Deduplication. Slack retries webhook delivery if it doesn't get a 200 response within 3 seconds. Since embedding generation takes 4-5 seconds, the original code always got retried, creating duplicate rows. Fix: return 200 immediately, process asynchronously via EdgeRuntime.waitUntil(), and enforce a unique constraint on slack_event_id as a belt-and-suspenders measure.

Slack markup cleaning. Raw Slack messages include <@U12345> user mentions, <url|label> hyperlinks, and :emoji: codes. This noise degrades embedding quality. A clean semantic search query won't reliably match a messily-encoded note. The function strips markup before embedding while preserving the original text for storage.

Accept header injection. Claude Desktop uses mcp-remote as a bridge, which doesn't send the Accept: text/event-stream header that the MCP transport requires. Without a workaround, Claude Desktop silently gets 406 Not Acceptable. The server injects the correct header before passing to the transport layer.

The Four MCP Tools

search_thoughts: Semantic search by meaning. Threshold and result count are configurable.

list_thoughts: Browse recent captures with optional filters: type (observation, task, idea, reference, person_note), topic, person mentioned, or date range.

thought_stats. Aggregate view: total count, type distribution, top topics, most-mentioned people.

capture_thought: Write directly to the brain from any AI client. No Slack needed. This is what makes the Memory Migration prompt work: you can sit in Claude and tell it to save insights directly.

What It Looks Like in Practice

I seeded my brain with 21 thoughts: professional context, tech stack, active projects, engineering philosophy, deployment patterns, and a dentist appointment.

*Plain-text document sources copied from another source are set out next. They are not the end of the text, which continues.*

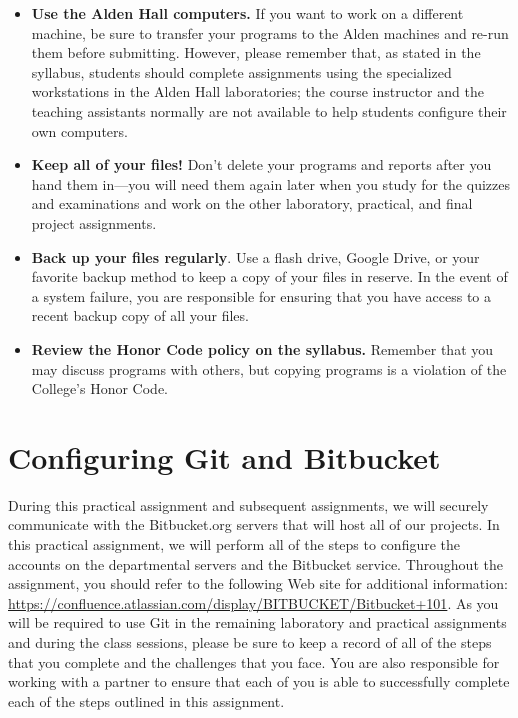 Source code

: \begin{itemize}
  \setlength{\itemsep}{0pt}

  \item {\bf Use the Alden Hall computers.} If you want to work on a different machine, be sure to transfer your
    programs to the Alden machines and re-run them before submitting. However, please remember that, as stated in the
    syllabus, students should complete assignments using the specialized workstations in the Alden Hall laboratories;
    the course instructor and the teaching assistants normally are not available to help students configure their own
    computers.

  \item {\bf Keep all of your files!} Don't delete your programs and reports after you hand them in---you will need
    them again later when you study for the quizzes and examinations and work on the other laboratory, practical, and
    final project assignments.

  \item {\bf Back up your files regularly}. Use a flash drive, Google Drive, or your favorite backup method to keep a
    copy of your files in reserve. In the event of a system failure, you are responsible for ensuring that you have
    access to a recent backup copy of all your files.

  \item {\bf Review the Honor Code policy on the syllabus.} Remember that you may discuss programs with others, but
    copying programs is a violation of the College's Honor Code.

\end{itemize}


\section*{Configuring Git and Bitbucket}

During this practical assignment and subsequent assignments, we will securely communicate with the Bitbucket.org
servers that will host all of our projects.  In this practical assignment, we will perform all of the steps to configure
the accounts on the departmental servers and the Bitbucket service.  Throughout the assignment, you should refer to the
following Web site for additional information: \url{https://confluence.atlassian.com/display/BITBUCKET/Bitbucket+101}.
As you will be required to use Git in the remaining laboratory and practical assignments and during the class sessions,
please be sure to keep a record of all of the steps that you complete and the challenges that you face.  You are also
responsible for working with a partner to ensure that each of you is able to successfully complete each of the steps
outlined in this assignment.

Now when I open any AI, it can query this context:

"Search my brain for notes about Kubernetes deployment" → finds my homelab architecture and life-hub deployment workflow.
"What action items do I have?" → surfaces the dentist and eye doctor appointments.
"Who have I mentioned?" → shows Steven Naviaux, Marcus Aurelius, Sister Miriam, Coach Carter (my AI council advisors).

The advantage compounds. Every thought captured makes the next search smarter. Every decision logged becomes retrievable context for every AI I'll ever use.

The Stack

ComponentTechnology
DatabaseSupabase Postgres + pgvector (HNSW index)
EmbeddingsOpenRouter → text-embedding-3-small (1536 dimensions)
Metadata extractionOpenRouter → gpt-4o-mini
Capture interfaceSlack webhook → Supabase Edge Function (Deno)
Retrieval interfaceMCP server → Supabase Edge Function (Hono + MCP SDK)
AuthHMAC-SHA256 (Slack), brain key header (MCP)
Cost~$0.10–0.30/month on free tiers

What I'd Change Next

The current metadata extraction isn't perfect: gpt-4o-mini makes its best guess with limited context, and sometimes misclassifies a thought or misses a name. It doesn't matter much because the embeddings handle the heavy lifting for search, but better prompting or a fine-tuned classifier would improve the structured filtering.

I'm also considering feeding Open Brain data into my life-hub dashboard. The systems serve different purposes (raw capture vs. structured life data), but cross-referencing them could surface patterns neither catches alone.

The code is on GitHub: snaviaux/OpenBrain.